Ce scandale Facebook est sans conteste le plus grave, le plus impactant sur l’avenir. On sait maintenant que Facebook, fort de plus d’un milliard d’adhérents, a laissé des bureaux privés s’accaparer de données personnelles pour les analyser et ensuite manipuler les foules et les influencer en leur adressant des messages, des (fake) news, des communications qui leur étaient spécialement destinées et ciblées. On a touché des personnes fragiles en Grande Bretagne pour les inviter à voter pour le Brexit. On a aussi, aux Etats-Unis, caressé et conforté les tendances les plus populistes pour leur prouver que Donald Trump possédait la solution à leur douleur.

Plus grave encore, on sait que les cadres et chercheurs  de Facebook ont prévenu leurs dirigeants que leur système était vulnérable et utilisable à des fins politiques par des marchands d’illusion, ou des terroristes. En clair, les réseaux sociaux comme Facebook pouvaient être utilisés par les praticiens de la théorie du complot.
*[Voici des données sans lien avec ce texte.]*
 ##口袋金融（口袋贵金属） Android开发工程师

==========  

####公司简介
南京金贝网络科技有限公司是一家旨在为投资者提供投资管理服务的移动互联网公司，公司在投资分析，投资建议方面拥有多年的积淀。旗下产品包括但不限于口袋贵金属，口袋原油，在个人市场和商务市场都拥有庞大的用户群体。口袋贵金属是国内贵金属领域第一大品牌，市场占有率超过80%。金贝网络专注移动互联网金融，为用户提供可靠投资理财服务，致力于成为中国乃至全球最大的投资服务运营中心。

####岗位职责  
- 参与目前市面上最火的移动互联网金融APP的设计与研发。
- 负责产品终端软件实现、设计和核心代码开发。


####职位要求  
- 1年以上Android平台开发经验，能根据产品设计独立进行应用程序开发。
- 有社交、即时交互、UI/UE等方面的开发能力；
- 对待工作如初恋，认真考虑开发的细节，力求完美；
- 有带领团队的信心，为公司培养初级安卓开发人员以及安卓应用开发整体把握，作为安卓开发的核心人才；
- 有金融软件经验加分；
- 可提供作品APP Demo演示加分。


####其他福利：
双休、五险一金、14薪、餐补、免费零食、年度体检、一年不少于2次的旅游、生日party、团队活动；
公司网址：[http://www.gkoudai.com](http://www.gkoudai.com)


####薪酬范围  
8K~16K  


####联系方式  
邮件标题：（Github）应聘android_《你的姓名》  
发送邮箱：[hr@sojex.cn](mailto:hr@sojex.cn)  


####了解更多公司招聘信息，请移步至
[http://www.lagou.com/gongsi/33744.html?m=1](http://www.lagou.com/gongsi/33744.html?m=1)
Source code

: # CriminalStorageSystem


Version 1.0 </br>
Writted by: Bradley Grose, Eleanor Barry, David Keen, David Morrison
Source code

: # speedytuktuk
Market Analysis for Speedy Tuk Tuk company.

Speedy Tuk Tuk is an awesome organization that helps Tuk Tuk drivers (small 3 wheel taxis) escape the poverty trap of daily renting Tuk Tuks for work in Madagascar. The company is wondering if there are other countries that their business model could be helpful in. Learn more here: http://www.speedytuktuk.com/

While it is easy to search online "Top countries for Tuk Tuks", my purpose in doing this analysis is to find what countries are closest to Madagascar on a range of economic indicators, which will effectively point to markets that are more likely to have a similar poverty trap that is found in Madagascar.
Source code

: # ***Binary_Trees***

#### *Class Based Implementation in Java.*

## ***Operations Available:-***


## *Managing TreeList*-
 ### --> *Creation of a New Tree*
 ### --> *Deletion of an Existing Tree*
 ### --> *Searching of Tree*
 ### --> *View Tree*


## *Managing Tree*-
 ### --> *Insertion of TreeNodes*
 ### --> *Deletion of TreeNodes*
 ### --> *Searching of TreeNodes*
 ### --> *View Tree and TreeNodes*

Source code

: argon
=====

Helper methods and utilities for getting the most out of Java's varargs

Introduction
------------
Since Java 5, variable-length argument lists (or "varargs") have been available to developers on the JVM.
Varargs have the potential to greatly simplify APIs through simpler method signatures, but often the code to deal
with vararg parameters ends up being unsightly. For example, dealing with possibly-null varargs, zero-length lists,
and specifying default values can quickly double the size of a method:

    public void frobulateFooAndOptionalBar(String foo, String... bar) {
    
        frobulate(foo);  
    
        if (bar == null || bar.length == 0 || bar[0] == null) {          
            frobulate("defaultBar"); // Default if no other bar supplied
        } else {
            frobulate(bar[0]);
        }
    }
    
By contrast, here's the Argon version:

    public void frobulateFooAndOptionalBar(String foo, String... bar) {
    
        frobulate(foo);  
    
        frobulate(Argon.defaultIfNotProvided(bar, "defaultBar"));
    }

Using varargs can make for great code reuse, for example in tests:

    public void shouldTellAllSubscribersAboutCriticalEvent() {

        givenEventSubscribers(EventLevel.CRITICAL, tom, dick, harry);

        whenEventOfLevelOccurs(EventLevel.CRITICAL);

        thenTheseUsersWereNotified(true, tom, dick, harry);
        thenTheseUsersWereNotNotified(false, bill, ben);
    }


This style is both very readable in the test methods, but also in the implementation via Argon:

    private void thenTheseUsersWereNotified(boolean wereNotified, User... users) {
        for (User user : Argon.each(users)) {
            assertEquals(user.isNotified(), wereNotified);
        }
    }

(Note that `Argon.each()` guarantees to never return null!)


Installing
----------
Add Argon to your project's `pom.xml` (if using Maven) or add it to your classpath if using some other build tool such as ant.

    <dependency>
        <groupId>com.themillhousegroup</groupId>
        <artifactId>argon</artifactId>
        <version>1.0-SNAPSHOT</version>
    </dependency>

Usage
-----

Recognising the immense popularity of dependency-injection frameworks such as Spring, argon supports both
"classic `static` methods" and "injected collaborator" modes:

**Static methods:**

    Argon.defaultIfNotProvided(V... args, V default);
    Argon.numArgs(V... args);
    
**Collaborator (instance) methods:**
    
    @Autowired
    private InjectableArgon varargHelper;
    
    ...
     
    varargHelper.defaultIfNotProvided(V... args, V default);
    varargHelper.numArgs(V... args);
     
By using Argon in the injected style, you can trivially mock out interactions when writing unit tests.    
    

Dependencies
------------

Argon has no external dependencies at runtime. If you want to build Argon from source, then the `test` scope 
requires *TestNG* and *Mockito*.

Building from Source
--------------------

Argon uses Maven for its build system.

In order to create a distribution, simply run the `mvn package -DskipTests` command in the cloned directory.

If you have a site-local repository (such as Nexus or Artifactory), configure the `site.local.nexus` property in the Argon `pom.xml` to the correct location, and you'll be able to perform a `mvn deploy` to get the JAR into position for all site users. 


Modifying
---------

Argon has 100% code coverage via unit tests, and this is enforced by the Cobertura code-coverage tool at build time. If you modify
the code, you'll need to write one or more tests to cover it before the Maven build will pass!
Alors qu’on sait très bien que les théories du complot sont inventées par ceux qui en tirent un profit personnel.

Informés de tous ces risques, les dirigeants de Facebook dont Mark Zuckerberg ont balayé d’un revers de la main cet avertissement pour protéger leur fortune et leur croissance.

Ce qui se passe chez Facebook remet en cause le modèle économique des réseaux sociaux, et cassé la confiance qui est à la base du système.

Or, ce système de confiance est au cœur de la révolution digitale et par conséquent de la croissance future. Le système est extraordinairement performant mais ses utilisateurs ne sont pas fiables et loyaux.

Un système économique par définition n‘a pas à faire de la morale. Il doit être efficace. En revanche, les pilotes du système doivent être irréprochables sur le plan de l’éthique et de la morale. En l’occurrence, on commence à s’apercevoir que les pilotes du digital n’ont pas été toujours irréprochables.